Wherever a line of the data contains "https", copy that line.

==========

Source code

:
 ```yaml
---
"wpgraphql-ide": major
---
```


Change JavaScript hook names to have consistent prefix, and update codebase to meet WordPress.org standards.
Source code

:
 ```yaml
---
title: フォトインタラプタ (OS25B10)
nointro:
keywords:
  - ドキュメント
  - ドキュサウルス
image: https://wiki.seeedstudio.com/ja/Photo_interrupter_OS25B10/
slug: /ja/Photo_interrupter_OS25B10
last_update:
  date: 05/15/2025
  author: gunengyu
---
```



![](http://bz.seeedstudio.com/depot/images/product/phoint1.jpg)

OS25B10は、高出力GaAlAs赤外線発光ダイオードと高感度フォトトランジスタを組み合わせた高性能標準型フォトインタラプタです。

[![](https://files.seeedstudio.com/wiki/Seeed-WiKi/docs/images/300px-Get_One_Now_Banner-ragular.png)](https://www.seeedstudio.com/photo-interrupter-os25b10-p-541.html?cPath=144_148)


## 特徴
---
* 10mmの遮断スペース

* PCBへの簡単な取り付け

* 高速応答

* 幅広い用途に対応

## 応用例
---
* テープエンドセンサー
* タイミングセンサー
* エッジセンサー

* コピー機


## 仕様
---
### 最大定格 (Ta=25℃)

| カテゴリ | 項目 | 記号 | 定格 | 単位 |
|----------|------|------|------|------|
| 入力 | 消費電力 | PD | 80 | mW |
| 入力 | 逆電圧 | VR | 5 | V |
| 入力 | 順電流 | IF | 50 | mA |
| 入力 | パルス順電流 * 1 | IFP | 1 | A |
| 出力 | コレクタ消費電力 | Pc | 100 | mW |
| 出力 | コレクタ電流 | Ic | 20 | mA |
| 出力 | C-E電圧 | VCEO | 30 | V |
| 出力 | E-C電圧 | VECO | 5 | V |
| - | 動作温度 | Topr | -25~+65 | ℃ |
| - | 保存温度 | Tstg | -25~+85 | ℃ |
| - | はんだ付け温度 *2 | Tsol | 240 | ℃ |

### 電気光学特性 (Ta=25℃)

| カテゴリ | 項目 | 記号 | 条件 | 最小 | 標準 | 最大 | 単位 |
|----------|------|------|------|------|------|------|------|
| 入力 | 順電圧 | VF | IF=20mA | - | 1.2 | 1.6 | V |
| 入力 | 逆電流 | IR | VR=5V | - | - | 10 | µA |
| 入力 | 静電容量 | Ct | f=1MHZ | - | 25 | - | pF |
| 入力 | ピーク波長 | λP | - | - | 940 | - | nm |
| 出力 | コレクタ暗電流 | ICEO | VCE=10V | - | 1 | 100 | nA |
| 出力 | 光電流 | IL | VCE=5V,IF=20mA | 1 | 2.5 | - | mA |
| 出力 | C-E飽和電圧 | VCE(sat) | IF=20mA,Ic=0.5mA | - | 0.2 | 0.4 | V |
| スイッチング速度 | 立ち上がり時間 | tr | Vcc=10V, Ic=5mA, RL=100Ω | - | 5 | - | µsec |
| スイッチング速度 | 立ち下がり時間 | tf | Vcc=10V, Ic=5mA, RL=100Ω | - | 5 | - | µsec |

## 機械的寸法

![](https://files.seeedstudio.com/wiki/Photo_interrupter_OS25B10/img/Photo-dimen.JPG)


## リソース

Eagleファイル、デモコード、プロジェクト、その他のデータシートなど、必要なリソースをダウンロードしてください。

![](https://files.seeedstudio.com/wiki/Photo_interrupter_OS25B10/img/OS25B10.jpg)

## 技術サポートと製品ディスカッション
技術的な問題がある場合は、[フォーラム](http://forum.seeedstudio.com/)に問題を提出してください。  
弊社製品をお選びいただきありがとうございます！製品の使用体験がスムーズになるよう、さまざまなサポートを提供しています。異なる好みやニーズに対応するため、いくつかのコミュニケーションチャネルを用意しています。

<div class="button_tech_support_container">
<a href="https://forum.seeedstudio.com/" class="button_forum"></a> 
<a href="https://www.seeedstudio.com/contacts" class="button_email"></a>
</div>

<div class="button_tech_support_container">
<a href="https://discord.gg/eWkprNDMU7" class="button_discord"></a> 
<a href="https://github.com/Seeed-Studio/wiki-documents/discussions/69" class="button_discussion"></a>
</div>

==========

The answer:
image: https://wiki.seeedstudio.com/ja/Photo_interrupter_OS25B10/
[![](https://files.seeedstudio.com/wiki/Seeed-WiKi/docs/images/300px-Get_One_Now_Banner-ragular.png)](https://www.seeedstudio.com/photo-interrupter-os25b10-p-541.html?cPath=144_148)
![](https://files.seeedstudio.com/wiki/Photo_interrupter_OS25B10/img/Photo-dimen.JPG)
![](https://files.seeedstudio.com/wiki/Photo_interrupter_OS25B10/img/OS25B10.jpg)
<a href="https://forum.seeedstudio.com/" class="button_forum"></a> 
<a href="https://www.seeedstudio.com/contacts" class="button_email"></a>
<a href="https://discord.gg/eWkprNDMU7" class="button_discord"></a> 
<a href="https://github.com/Seeed-Studio/wiki-documents/discussions/69" class="button_discussion"></a>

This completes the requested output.